Inquiry Lab for Energy/Work

Today in physics 11 I tried a new lab using our motion and force sensors, carts and tracks. The lab idea is from New Visions and I believe that the script that I was working from was written by Kelly O’Shea and Mark Schober.

I was pretty excited to give it a try because I’ve always just told my students that the area under a force-distance graph is work. With this lab, students develop the idea from direct evidence.

Students set up a tilted ramp such that they pull a cart up a delta h of 20 cm. The angle of incline can be anything, and this will play into the discussion after data is collected. The students pull the cart up the ramp and analyze their graphs. From their previous experience working with data and graphs, they look at average forces, trendlines, slopes of the trendline. After a short meeting where we try find a pattern, we all agree that there isn’t a strong pattern. I then challenge them to think of another way we analyze graphs and a few students said that we can look at the area under graph. That’s where we left it today.
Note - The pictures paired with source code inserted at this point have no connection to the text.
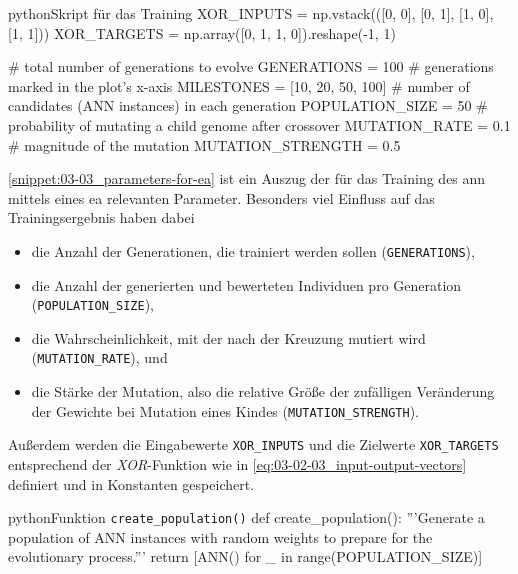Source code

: \begin{snippet}[h]
    \centering
    \begin{codebox}{python}{Skript für das Training}
        XOR_INPUTS = np.vstack(([0, 0], [0, 1], [1, 0], [1, 1]))
        XOR_TARGETS = np.array([0, 1, 1, 0]).reshape(-1, 1)

        # total number of generations to evolve
        GENERATIONS = 100               
        # generations marked in the plot's x-axis
        MILESTONES = [10, 20, 50, 100]  
        # number of candidates (ANN instances) in each generation
        POPULATION_SIZE = 50            
        # probability of mutating a child genome after crossover
        MUTATION_RATE = 0.1             
        # magnitude of the mutation
        MUTATION_STRENGTH = 0.5         
    \end{codebox}
    \caption{Parameter zur Konfiguration des \acrshort{ea}}
    \label{snippet:03-03_parameters-for-ea}
\end{snippet}

\autoref{snippet:03-03_parameters-for-ea} ist ein Auszug der für das Training des \Gls{ann} mittels eines \Gls{ea} relevanten Parameter. Besonders viel Einfluss auf das Trainingsergebnis haben dabei

\begin{itemize}
    \item die Anzahl der Generationen, die trainiert werden sollen (\texttt{GENERATIONS}),
    \item die Anzahl der generierten und bewerteten Individuen pro Generation (\texttt{POPULATION\_SIZE}),
    \item die Wahrscheinlichkeit, mit der nach der Kreuzung mutiert wird (\texttt{MUTATION\_RATE}), und
    \item die Stärke der Mutation, also die relative Größe der zufälligen Veränderung der Gewichte bei Mutation eines Kindes (\texttt{MUTATION\_STRENGTH}).
\end{itemize}

Außerdem werden die Eingabewerte \texttt{XOR\_INPUTS} und die Zielwerte \texttt{XOR\_TARGETS} entsprechend der \textit{XOR}-Funktion wie in \autoref{eq:03-02-03_input-output-vectors} definiert und in Konstanten gespeichert.

\begin{snippet}[h]
    \centering
    \begin{codebox}{python}{Funktion \texttt{create\_population()}}
        def create_population():
            '''Generate a population of ANN instances with random weights to prepare for the evolutionary process.'''
            return [ANN() for _ in range(POPULATION_SIZE)]
    \end{codebox}
    \caption{Implementierung der Funktion \texttt{create\_population()}}
    \label{snippet:03-03_create-population-function}
\end{snippet}

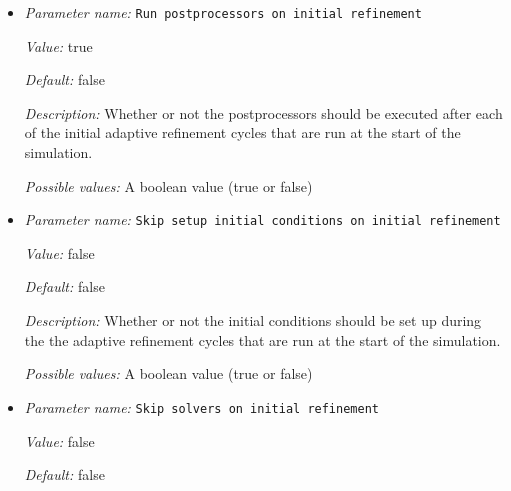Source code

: \begin{itemize}
{\it Default:} 0.3


{\it Description:} The fraction of cells with the largest error that should be flagged for refinement.


{\it Possible values:} A floating point number $v$ such that $0 \leq v \leq 1$
\item {\it Parameter name:} {\tt Run postprocessors on initial refinement}
\label{parameters:Mesh refinement/Run postprocessors on initial refinement}
\label{parameters:Mesh_20refinement/Run_20postprocessors_20on_20initial_20refinement}


{\it Value:} true


{\it Default:} false


{\it Description:} Whether or not the postprocessors should be executed after each of the initial adaptive refinement cycles that are run at the start of the simulation.


{\it Possible values:} A boolean value (true or false)
\item {\it Parameter name:} {\tt Skip setup initial conditions on initial refinement}
\label{parameters:Mesh refinement/Skip setup initial conditions on initial refinement}
\label{parameters:Mesh_20refinement/Skip_20setup_20initial_20conditions_20on_20initial_20refinement}


{\it Value:} false


{\it Default:} false


{\it Description:} Whether or not the initial conditions should be set up during the the adaptive refinement cycles that are run at the start of the simulation.


{\it Possible values:} A boolean value (true or false)
\item {\it Parameter name:} {\tt Skip solvers on initial refinement}
\label{parameters:Mesh refinement/Skip solvers on initial refinement}
\label{parameters:Mesh_20refinement/Skip_20solvers_20on_20initial_20refinement}


{\it Value:} false


{\it Default:} false



\end{itemize}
Next class we will re-run the test and the area under the graphs should all be really close. I’ll then have them calculate the delta Eg for a cart that is raised 20 cm. From my own experiments, the results will be within 10%.

There were some problems with today’s lab though and I wish I could do a do–over. Overall it took the students almost 60 minutes to collect one run. Two groups did it in about 10 minutes, which is a lot closer to what I expected. The students were paralyzed by their data. Some groups had a negative slope in their trendline (their cart pull was slowing down), and that didn’t sit right with them. Other students were taking a very long time to plot a perfectly scaled sketch of their graph on the whiteboard, when the instructions were (and have been all year) to make a quick sketch. It was a bit tortuous and I showed some of my frustrations in class.

Looking back, I’m not sure if there is any advantage to not tell the students straight up that they should collect their data and analyze the area under the graph. I don’t any reason to have them first try and find a slope or whatever else they might try to find. I think I could frame it a bit different and allow for some exploratory time, but we didn’t need a full cycle of data collection that doesn’t deliver a useful result.

Another thing I could have tried is to show them an example graph and have a deeper conversation about why the graph looks like it does (accelerations and jumps in the pulling force). I did actually show them a graph from a demo pull but we didn’t discuss it in detail.

Overall I like the lab but that 60 minutes just about killed me, especially when a few groups finished in 10 minutes and we will need more time again next class. It was a sign that too many students didn’t understand the purpose of the experiment.